With three players drafted in the first round and six players drafted overall, the Big Ten had a respectable showing in last month’s NBA Draft.
Yet, there were a number of top Big Ten players from last season that decided to skip this year’s draft in hopes of developing further for a better draft position in 2017.
The 2017 draft is probably still too far away as is the start of the college basketball season, but it is never too early to start looking ahead to some of the top Big Ten players looking to be drafted—and what each player can do to improve the most this season.
As it stands now, Bryant is slated to possibly be the highest drafted player in the Big Ten next year. Draft Express lists him as No. 7 in its 2017 mock draft. As a center, Bryant has many physical tools to instantly make an impact when he does transition to the NBA. He is only about 6’10" but possesses a great length with a wingspan of 7’5". His length combined with his athleticism has allowed him to become a capable rebounder and a powerful finisher at the rim.
Trimble is the best pure point guard in the Big Ten, but would another year at Maryland really improve his draft stock? That will be a big question for Trimble to answer this season.
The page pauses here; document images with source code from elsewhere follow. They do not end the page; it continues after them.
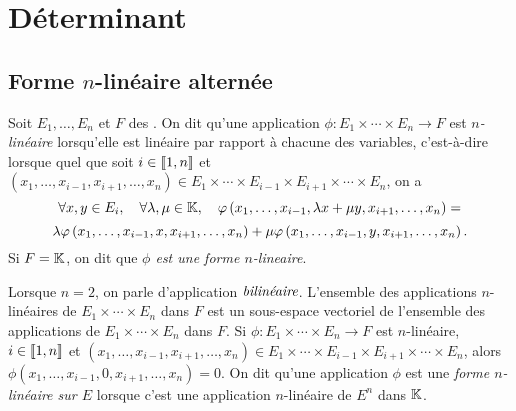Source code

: \documentclass{magnolia}
\begin{document}
\magtoc


\section{Déterminant}
\subsection{Forme $n$-linéaire alternée}

\begin{definition}
Soit $E_1,\ldots,E_n$ et $F$ des \Kevs. On dit qu'une application $\phi:E_1\times\cdots\times E_n\to F$ est
\emph{$n$-linéaire} lorsqu'elle est linéaire par rapport à chacune des variables, c'est-à-dire lorsque
quel que soit $i\in\left\llbracket 1,n\right\rrbracket$ et $(x_1,\ldots,x_{i-1},x_{i+1},\ldots,x_n)\in E_1\times\cdots\times E_{i-1}\times E_{i+1}\times\cdots\times E_n$, on a
\[\forall x,y\in E_i,\quad \forall \lambda,\mu\in\mathbb{K},\quad \varphi\left(x_1,\ldots,x_{i-1},\lambda x+\mu y,x_{i+1},\ldots,x_n\right)=\]
\[\lambda \varphi\left(x_1,\ldots,x_{i-1},x,x_{i+1},\ldots,x_n\right)+
\mu \varphi\left(x_1,\ldots,x_{i-1},y,x_{i+1},\ldots,x_n\right).\]
Si $F=\mathbb{K}$, on dit que \emph{$\phi$ est une forme $n$-lineaire}.
\end{definition}



\begin{remarques}
\remarque Lorsque $n=2$, on parle d'application $\emph{bilinéaire}$.
\remarque L'ensemble des applications $n$-linéaires de $E_1\times\cdots\times E_n$ dans $F$ est
  un sous-espace vectoriel de l'ensemble des applications de $E_1\times\cdots\times E_n$ dans $F$.
\remarque Si $\phi:E_1\times\cdots\times E_n\to F$ est $n$-linéaire, $i\in\left\llbracket 1,n\right\rrbracket$ et
$(x_1,\ldots,x_{i-1},x_{i+1},\ldots,x_n)\in E_1\times\cdots\times E_{i-1}\times E_{i+1}\times\cdots\times E_n$, alors
  $\phi(x_1,\ldots,x_{i-1},0,x_{i+1},\ldots,x_n)=0$.
\remarque On dit qu'une application $\phi$ est une \emph{forme $n$-linéaire sur $E$} lorsque c'est une application $n$-linéaire de
  $E^n$ dans $\mathbb{K}$.
\end{remarques}
\end{document}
He likely made the right decision in staying one more year as he probably would have been a late second round pick.
His biggest concern is the prospect is how well game could translate to the NBA. These concerns mostly stem from Trimble’s lack of size at 6’3". Trimble has always struggled finishing at the rim against taller defenders, which will hurt his draft stock given that attacking the basket is an important part of his offensive repertoire. He also had issues at times last season and being overly turnover prone. This season, Trimble will have to become a more capable finisher at the rim against big men and take care of the ball better.
There is a lot like about Trimble’s game—notably that he is a strong shooter, high-volume scorer and an effective distributor. Last year, he shot 49 percent from the floor to complement his 40-minute points per game average of 18.2. Trimble does, though, need to three point shooter this season as he shot 31 percent from downtown last year—down from 41 percent one year prior. Lastly, he was one of the better passing point guards in the conference last year with six assists per 40 minutes.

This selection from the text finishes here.